Problem requirements
An exact reproduction of the records is required. Images must be left out.
** Opening Data for this exercise block **
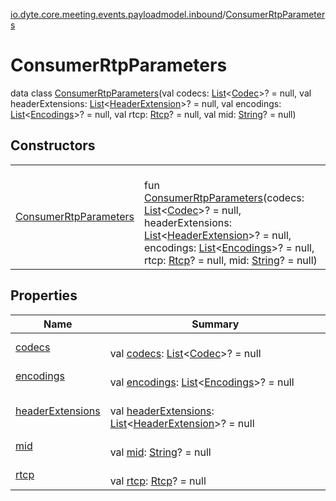 [io.dyte.core.meeting.events.payloadmodel.inbound](../index.md)/[ConsumerRtpParameters](index.md)

# ConsumerRtpParameters


data class [ConsumerRtpParameters](index.md)(val codecs: [List](https://kotlinlang.org/api/latest/jvm/stdlib/kotlin.collections/-list/index.html)&lt;[Codec](../../com.dyte.mobilecorekmm.meeting.events.payloadmodel.outbound/-codec/index.md)&gt;? = null, val headerExtensions: [List](https://kotlinlang.org/api/latest/jvm/stdlib/kotlin.collections/-list/index.html)&lt;[HeaderExtension](../../com.dyte.mobilecorekmm.meeting.events.payloadmodel.outbound/-header-extension/index.md)&gt;? = null, val encodings: [List](https://kotlinlang.org/api/latest/jvm/stdlib/kotlin.collections/-list/index.html)&lt;[Encodings](../-encodings/index.md)&gt;? = null, val rtcp: [Rtcp](../-rtcp/index.md)? = null, val mid: [String](https://kotlinlang.org/api/latest/jvm/stdlib/kotlin/-string/index.html)? = null)

## Constructors

| | |
|---|---|
| [ConsumerRtpParameters](-consumer-rtp-parameters.md) | <br/>fun [ConsumerRtpParameters](-consumer-rtp-parameters.md)(codecs: [List](https://kotlinlang.org/api/latest/jvm/stdlib/kotlin.collections/-list/index.html)&lt;[Codec](../../com.dyte.mobilecorekmm.meeting.events.payloadmodel.outbound/-codec/index.md)&gt;? = null, headerExtensions: [List](https://kotlinlang.org/api/latest/jvm/stdlib/kotlin.collections/-list/index.html)&lt;[HeaderExtension](../../com.dyte.mobilecorekmm.meeting.events.payloadmodel.outbound/-header-extension/index.md)&gt;? = null, encodings: [List](https://kotlinlang.org/api/latest/jvm/stdlib/kotlin.collections/-list/index.html)&lt;[Encodings](../-encodings/index.md)&gt;? = null, rtcp: [Rtcp](../-rtcp/index.md)? = null, mid: [String](https://kotlinlang.org/api/latest/jvm/stdlib/kotlin/-string/index.html)? = null) |

## Properties

| Name | Summary |
|---|---|
| [codecs](codecs.md) | <br/>val [codecs](codecs.md): [List](https://kotlinlang.org/api/latest/jvm/stdlib/kotlin.collections/-list/index.html)&lt;[Codec](../../com.dyte.mobilecorekmm.meeting.events.payloadmodel.outbound/-codec/index.md)&gt;? = null |
| [encodings](encodings.md) | <br/>val [encodings](encodings.md): [List](https://kotlinlang.org/api/latest/jvm/stdlib/kotlin.collections/-list/index.html)&lt;[Encodings](../-encodings/index.md)&gt;? = null |
| [headerExtensions](header-extensions.md) | <br/>val [headerExtensions](header-extensions.md): [List](https://kotlinlang.org/api/latest/jvm/stdlib/kotlin.collections/-list/index.html)&lt;[HeaderExtension](../../com.dyte.mobilecorekmm.meeting.events.payloadmodel.outbound/-header-extension/index.md)&gt;? = null |
| [mid](mid.md) | <br/>val [mid](mid.md): [String](https://kotlinlang.org/api/latest/jvm/stdlib/kotlin/-string/index.html)? = null |
| [rtcp](rtcp.md) | <br/>val [rtcp](rtcp.md): [Rtcp](../-rtcp/index.md)? = null |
** Closing Data for this exercise block **
Solution for this problem
 [io.dyte.core.meeting.events.payloadmodel.inbound](../index.md)/[ConsumerRtpParameters](index.md)

# ConsumerRtpParameters


data class [ConsumerRtpParameters](index.md)(val codecs: [List](https://kotlinlang.org/api/latest/jvm/stdlib/kotlin.collections/-list/index.html)&lt;[Codec](../../com.dyte.mobilecorekmm.meeting.events.payloadmodel.outbound/-codec/index.md)&gt;? = null, val headerExtensions: [List](https://kotlinlang.org/api/latest/jvm/stdlib/kotlin.collections/-list/index.html)&lt;[HeaderExtension](../../com.dyte.mobilecorekmm.meeting.events.payloadmodel.outbound/-header-extension/index.md)&gt;? = null, val encodings: [List](https://kotlinlang.org/api/latest/jvm/stdlib/kotlin.collections/-list/index.html)&lt;[Encodings](../-encodings/index.md)&gt;? = null, val rtcp: [Rtcp](../-rtcp/index.md)? = null, val mid: [String](https://kotlinlang.org/api/latest/jvm/stdlib/kotlin/-string/index.html)? = null)

## Constructors

| | |
|---|---|
| [ConsumerRtpParameters](-consumer-rtp-parameters.md) | <br/>fun [ConsumerRtpParameters](-consumer-rtp-parameters.md)(codecs: [List](https://kotlinlang.org/api/latest/jvm/stdlib/kotlin.collections/-list/index.html)&lt;[Codec](../../com.dyte.mobilecorekmm.meeting.events.payloadmodel.outbound/-codec/index.md)&gt;? = null, headerExtensions: [List](https://kotlinlang.org/api/latest/jvm/stdlib/kotlin.collections/-list/index.html)&lt;[HeaderExtension](../../com.dyte.mobilecorekmm.meeting.events.payloadmodel.outbound/-header-extension/index.md)&gt;? = null, encodings: [List](https://kotlinlang.org/api/latest/jvm/stdlib/kotlin.collections/-list/index.html)&lt;[Encodings](../-encodings/index.md)&gt;? = null, rtcp: [Rtcp](../-rtcp/index.md)? = null, mid: [String](https://kotlinlang.org/api/latest/jvm/stdlib/kotlin/-string/index.html)? = null) |

## Properties

| Name | Summary |
|---|---|
| [codecs](codecs.md) | <br/>val [codecs](codecs.md): [List](https://kotlinlang.org/api/latest/jvm/stdlib/kotlin.collections/-list/index.html)&lt;[Codec](../../com.dyte.mobilecorekmm.meeting.events.payloadmodel.outbound/-codec/index.md)&gt;? = null |
| [encodings](encodings.md) | <br/>val [encodings](encodings.md): [List](https://kotlinlang.org/api/latest/jvm/stdlib/kotlin.collections/-list/index.html)&lt;[Encodings](../-encodings/index.md)&gt;? = null |
| [headerExtensions](header-extensions.md) | <br/>val [headerExtensions](header-extensions.md): [List](https://kotlinlang.org/api/latest/jvm/stdlib/kotlin.collections/-list/index.html)&lt;[HeaderExtension](../../com.dyte.mobilecorekmm.meeting.events.payloadmodel.outbound/-header-extension/index.md)&gt;? = null |
| [mid](mid.md) | <br/>val [mid](mid.md): [String](https://kotlinlang.org/api/latest/jvm/stdlib/kotlin/-string/index.html)? = null |
| [rtcp](rtcp.md) | <br/>val [rtcp](rtcp.md): [Rtcp](../-rtcp/index.md)? = null |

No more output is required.